The Tibetan hat, a popular item with Sikkimese buyers, goes for Rs.80 here. But it sells for Rs.350 at Gangtok, Sikkim’s capital, barely 44 km away.
The tin shed market complex here attracts Lotsang Lhamu, a Sikkimese businesswoman. She has crossed over to the Tibetan side, to Shingaz, with 20 kg bags of non-Basmati rice. The cost works out to Rs.590; she sells it for Rs.800.
Aluminium utensils, stainless steel glasses and bowls, textiles, readymade clothes and bicycles are among the other items she sells.
Every Monday to Thursday, between April and September, groups of Indian and Tibetan traders cross the border to trade.
The Tibetan-Chinese have shown greater enthusiasm. Statistics show that they come in larger numbers, some of them arriving with their goods in vehicles with Lhasa number plates and turning the boot into a mobile shop.
Slowly the mule-track is turning into a border trade hub. The communication is in Tibetan and broken Hindi.

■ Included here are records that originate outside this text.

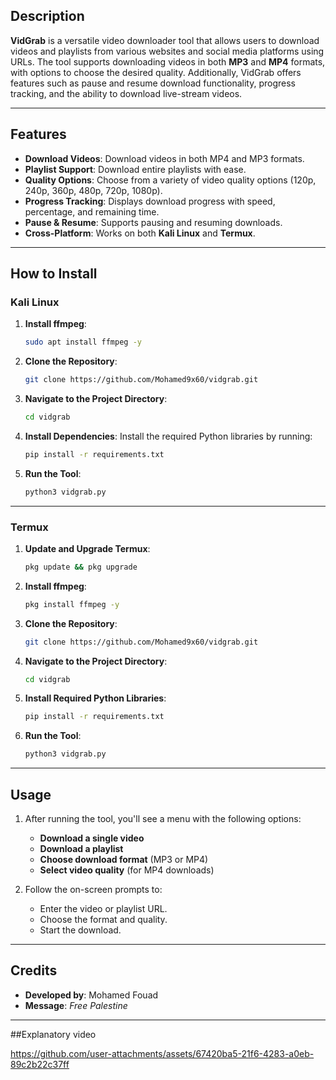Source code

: ## Description

**VidGrab** is a versatile video downloader tool that allows users to download videos and playlists from various websites and social media platforms using URLs. The tool supports downloading videos in both **MP3** and **MP4** formats, with options to choose the desired quality. Additionally, VidGrab offers features such as pause and resume download functionality, progress tracking, and the ability to download live-stream videos.

---

## Features

- **Download Videos**: Download videos in both MP4 and MP3 formats.
- **Playlist Support**: Download entire playlists with ease.
- **Quality Options**: Choose from a variety of video quality options (120p, 240p, 360p, 480p, 720p, 1080p).
- **Progress Tracking**: Displays download progress with speed, percentage, and remaining time.
- **Pause & Resume**: Supports pausing and resuming downloads.
- **Cross-Platform**: Works on both **Kali Linux** and **Termux**.

---

## How to Install

### Kali Linux
1. **Install ffmpeg**:
    ```bash
    sudo apt install ffmpeg -y
    ```

2. **Clone the Repository**:
    ```bash
    git clone https://github.com/Mohamed9x60/vidgrab.git
    ```

2. **Navigate to the Project Directory**:
    ```bash
    cd vidgrab
    ```

3. **Install Dependencies**: Install the required Python libraries by running:
    ```bash
    pip install -r requirements.txt
    ```

4. **Run the Tool**:
    ```bash
    python3 vidgrab.py
    ```

---

### Termux

1. **Update and Upgrade Termux**:
    ```bash
    pkg update && pkg upgrade
    ```

2. **Install ffmpeg**:
    ```bash
    pkg install ffmpeg -y
    ```

3. **Clone the Repository**:
    ```bash
    git clone https://github.com/Mohamed9x60/vidgrab.git
    ```

4. **Navigate to the Project Directory**:
    ```bash
    cd vidgrab
    ```

5. **Install Required Python Libraries**:
    ```bash
    pip install -r requirements.txt
    ```

6. **Run the Tool**:
    ```bash
    python3 vidgrab.py
    ```

---

## Usage

1. After running the tool, you'll see a menu with the following options:
   - **Download a single video**
   - **Download a playlist**
   - **Choose download format** (MP3 or MP4)
   - **Select video quality** (for MP4 downloads)

2. Follow the on-screen prompts to:
   - Enter the video or playlist URL.
   - Choose the format and quality.
   - Start the download.

---

## Credits

- **Developed by**: Mohamed Fouad
- **Message**: _Free Palestine_

---

##Explanatory video


https://github.com/user-attachments/assets/67420ba5-21f6-4283-a0eb-89c2b22c37ff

A total of 696 Indians visited the Tibetan side and 1,253 Chinese-Tibetans visited the Sherathang Trade Mart between July and September last year. India ‘imported’ goods worth Rs.10,83,150 and ‘exported’ besides rice, atta, maida, tea, clothes, snuff and other items, all worth Rs.8,87,285.
For geo-strategic reasons, India has been cautious and slow, while the Chinese, Indian officials here say, want this border trade to be converted into transit trade with no limits. “They want to dump their goods,” said an official in Gangtok.

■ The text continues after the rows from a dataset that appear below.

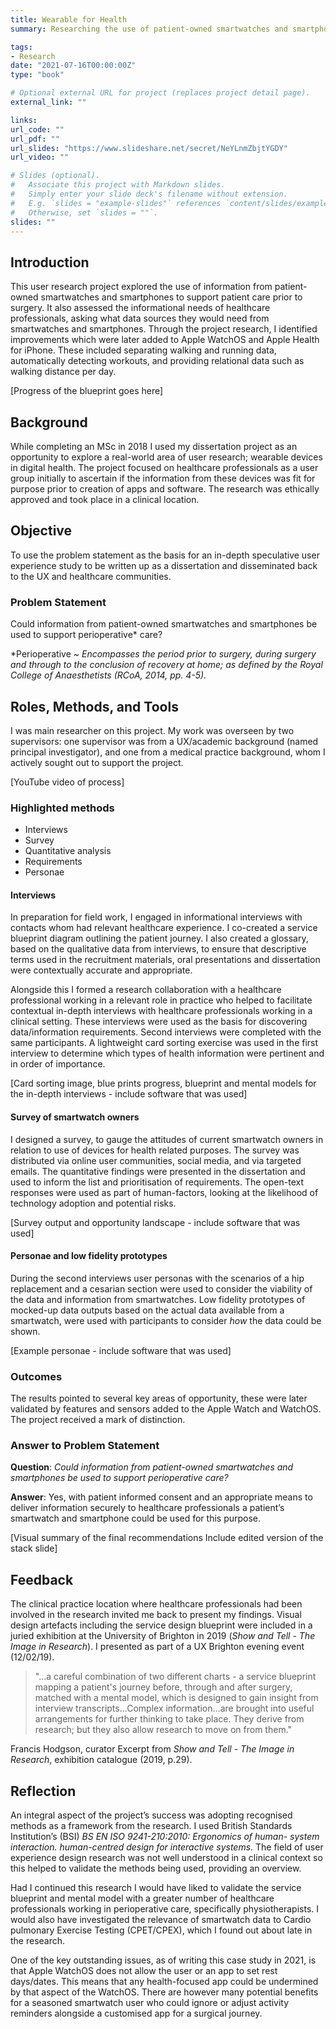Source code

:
 ```yaml
---
title: Wearable for Health
summary: Researching the use of patient-owned smartwatches and smartphones to support surgery

tags:
- Research
date: "2021-07-16T00:00:00Z"
type: "book"

# Optional external URL for project (replaces project detail page).
external_link: ""

links:
url_code: ""
url_pdf: ""
url_slides: "https://www.slideshare.net/secret/NeYLnmZbjtYGDY"
url_video: ""

# Slides (optional).
#   Associate this project with Markdown slides.
#   Simply enter your slide deck's filename without extension.
#   E.g. `slides = "example-slides"` references `content/slides/example-slides.md`.
#   Otherwise, set `slides = ""`.
slides: ""
---
```


## Introduction
This user research project explored the use of information from patient-owned smartwatches and smartphones to support patient care prior to surgery. It also assessed the informational needs of healthcare professionals, asking what data sources they would need from smartwatches and smartphones. Through the project research, I identified improvements which were later added to Apple WatchOS and Apple Health for iPhone. These included separating walking and running data, automatically detecting workouts, and providing relational data such as walking distance per day.

[Progress of the blueprint goes here]

## Background
While completing an MSc in 2018 I used my dissertation project as an opportunity to explore a real-world area of user research; wearable devices in digital health. The project focused on healthcare professionals as a user group initially to ascertain if the information from these devices was fit for purpose prior to creation of apps and software. The research was ethically approved and took place in a clinical location.

## Objective
To use the problem statement as the basis for an in-depth speculative user experience study to be written up as a dissertation and disseminated back to the UX and healthcare communities.

### Problem Statement
Could information from patient-owned smartwatches and smartphones be used to support perioperative* care? 

*Perioperative ~ *Encompasses the period prior to surgery, during surgery and through to the conclusion of recovery at home; as defined by the Royal College of Anaesthetists (RCoA, 2014, pp. 4-5).*

## Roles, Methods, and Tools
I was main researcher on this project. My work was overseen by two supervisors: one supervisor was from a UX/academic background (named principal investigator), and one from a medical practice background, whom I actively sought out to support the project.

[YouTube video of process]

### Highlighted methods
<ul class="skills-list">
<li>Interviews</li>
<li>Survey</li>
<li>Quantitative analysis</li>
<li>Requirements</li>
<li>Personae</li>
</ul>

#### Interviews
In preparation for field work, I engaged in informational interviews with contacts whom had relevant healthcare experience. I co-created a service blueprint diagram outlining the patient journey. I also created a glossary, based on the qualitative data from interviews, to ensure that descriptive terms used in the recruitment materials, oral presentations and dissertation were contextually accurate and appropriate.

Alongside this I formed a research collaboration with a healthcare professional working in a relevant role in practice who helped to facilitate contextual in-depth interviews with healthcare professionals working in a clinical setting. These interviews were used as the basis for discovering data/information requirements. Second interviews were completed with the same participants. A lightweight card sorting exercise was used in the first interview to determine which types of health information were pertinent and in order of importance.

[Card sorting image, blue prints progress, blueprint and mental models for the in-depth interviews - include software that was used]

#### Survey of smartwatch owners
I designed a survey, to gauge the attitudes of current smartwatch owners in relation to use of devices for health related purposes. The survey was distributed via online user communities, social media, and via targeted emails. The quantitative findings were presented in the dissertation and used to inform the list and prioritisation of requirements. The open-text responses were used as part of human-factors, looking at the likelihood of technology adoption and potential risks.

[Survey output and opportunity landscape - include software that was used] 

#### Personae and low fidelity prototypes
During the second interviews user personas with the scenarios of a hip replacement and a cesarian section were used to consider the viability of the data and information from smartwatches. Low fidelity prototypes of mocked-up data outputs based on the actual data available from a smartwatch, were used with participants to consider *how* the data could be shown.

[Example personae - include software that was used]

### Outcomes

The results pointed to several key areas of opportunity, these were later validated by features and sensors added to the Apple Watch and WatchOS. The project received a mark of distinction.

### Answer to Problem Statement
**Question**: *Could information from patient-owned smartwatches and smartphones be used to support perioperative care?*

**Answer**: Yes, with patient informed consent and an appropriate means to deliver information securely to healthcare professionals a patient’s smartwatch and smartphone could be used for this purpose.

[Visual summary of the final recommendations Include edited version of the stack slide]

## Feedback

The clinical practice location where healthcare professionals had been involved in the research invited me back to present my findings. Visual design artefacts including the service design blueprint were included in a juried exhibition at the University of Brighton in 2019 (*Show and Tell - The Image in Research*). I presented as part of a UX Brighton evening event (12/02/19).

>"...a careful combination of two different charts - a service blueprint mapping a patient's journey before, through and after surgery, matched with a mental model, which is designed to gain insight from interview transcripts...Complex information...are brought into useful arrangements for further thinking to take place. They derive from research; but they also allow research to move on from them."

Francis Hodgson, curator 
Excerpt from *Show and Tell - The Image in Research*, exhibition catalogue (2019, p.29).

## Reflection
An integral aspect of the project’s success was adopting recognised methods as a framework from the research. I used British Standards Institution’s (BSI) *BS EN ISO 9241-210:2010: Ergonomics of human- system interaction. human-centred design for interactive systems*. The field of user experience design research was not well understood in a clinical context so this helped to validate the methods being used, providing an overview.

Had I continued this research I would have liked to validate the service blueprint and mental model with a greater number of healthcare professionals working in perioperative care, specifically physiotherapists. I would also have investigated the relevance of smartwatch data to Cardio pulmonary Exercise Testing (CPET/CPEX), which I found out about late in the research. 

One of the key outstanding issues, as of writing this case study in 2021, is that Apple WatchOS does not allow the user or an app to set rest days/dates. This  means that any health-focused app could be undermined by that aspect of the WatchOS. There are however many potential benefits for a seasoned smartwatch user who could ignore or adjust activity reminders alongside a customised app for a surgical journey.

Sikkim, the Himalayan Indian state, sees this as a major opportunity to reach out to the world and is pressing for trade expansion.

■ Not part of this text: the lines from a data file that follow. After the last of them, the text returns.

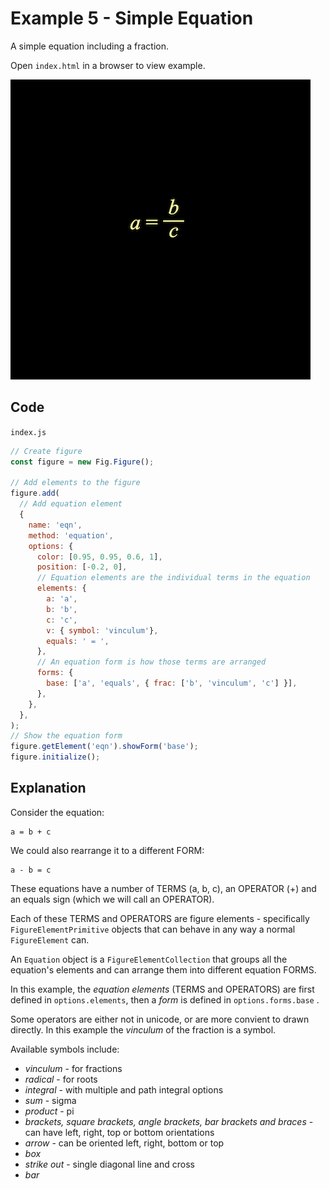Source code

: # Example 5 - Simple Equation

A simple equation including a fraction.

Open `index.html` in a browser to view example.

![](example.png)

## Code
`index.js`
```js
// Create figure
const figure = new Fig.Figure();

// Add elements to the figure
figure.add(
  // Add equation element
  {
    name: 'eqn',
    method: 'equation',
    options: {
      color: [0.95, 0.95, 0.6, 1],
      position: [-0.2, 0],
      // Equation elements are the individual terms in the equation
      elements: {
        a: 'a',
        b: 'b',
        c: 'c',
        v: { symbol: 'vinculum'},
        equals: ' = ',
      },
      // An equation form is how those terms are arranged
      forms: {
        base: ['a', 'equals', { frac: ['b', 'vinculum', 'c'] }],
      },
    },
  },
);
// Show the equation form
figure.getElement('eqn').showForm('base');
figure.initialize();
```

## Explanation

Consider the equation:

```
a = b + c
```

We could also rearrange it to a different FORM:

```
a - b = c
```

These equations have a number of TERMS (a, b, c), an OPERATOR (+) and an equals sign (which we will call an OPERATOR).

Each of these TERMS and OPERATORS are figure elements - specifically `FigureElementPrimitive` objects that can behave in any way a normal `FigureElement` can.

An `Equation` object is a `FigureElementCollection` that groups all the equation's elements and can arrange them into different equation FORMS.

In this example, the *equation elements* (TERMS and OPERATORS) are first defined in `options.elements`, then a *form* is defined in `options.forms.base` .

Some operators are either not in unicode, or are more convient to drawn directly. In this example the *vinculum* of the fraction is a symbol.

Available symbols include:

* *vinculum* - for fractions
* *radical* - for roots
* *integral* - with multiple and path integral options
* *sum* - sigma
* *product* - pi
* *brackets, square brackets, angle brackets, bar brackets and braces* - can have left, right, top or bottom orientations
* *arrow* - can be oriented left, right, bottom or top
* *box*
* *strike out* - single diagonal line and cross
* *bar*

Even as it exercises caution, the government of India has accepted Sikkim’s proposal to raise the limit of exportable items per consignment per trader from Rs.25,000 to Rs.100,000.
The list of items, actually a carry-forward of what existed in 1962, when the China-Indian conflict ended the border trade, is “obsolete”, a Sikkim Government official says.
Sikkim has prepared a revised list of items on the basis of their demand in Tibet and logistic advantages. It includes alcoholic beverages, tea, engineering hardware, cement, cardamom, ginger, textiles and petrol and diesel. It is awaiting clearance from the Cabinet Committee of the government of India.
The Indian Army guarding the border has vacated a portion to allow motorable road that facilitates the traders’ movement, leaving its management to the police. “We look at it as a very positive development,” says Major General Vijay Singh Lalotra, general-officer-commanding Mountain Division.
But infrastructure on the Indian side needs improving. While the Border Roads Organisation (BRO) would be working on the existing National Highway 31A from Gangtok to Natu La, Rites India Limited, entrusted with preparation of a master plan, has envisaged the construction of a check post, a cafeteria/hotel and a parking yard, estimated to cost Rs.300 million.
This would be complete only by 2010. Sikkim is gung-ho about it. But Chief Minister Pawan Kumar Chamling told a Chinese delegation recently that the key remained with New Delhi and Beijing. Improvement in overall ties, already thawed, would determine the pace of border trade.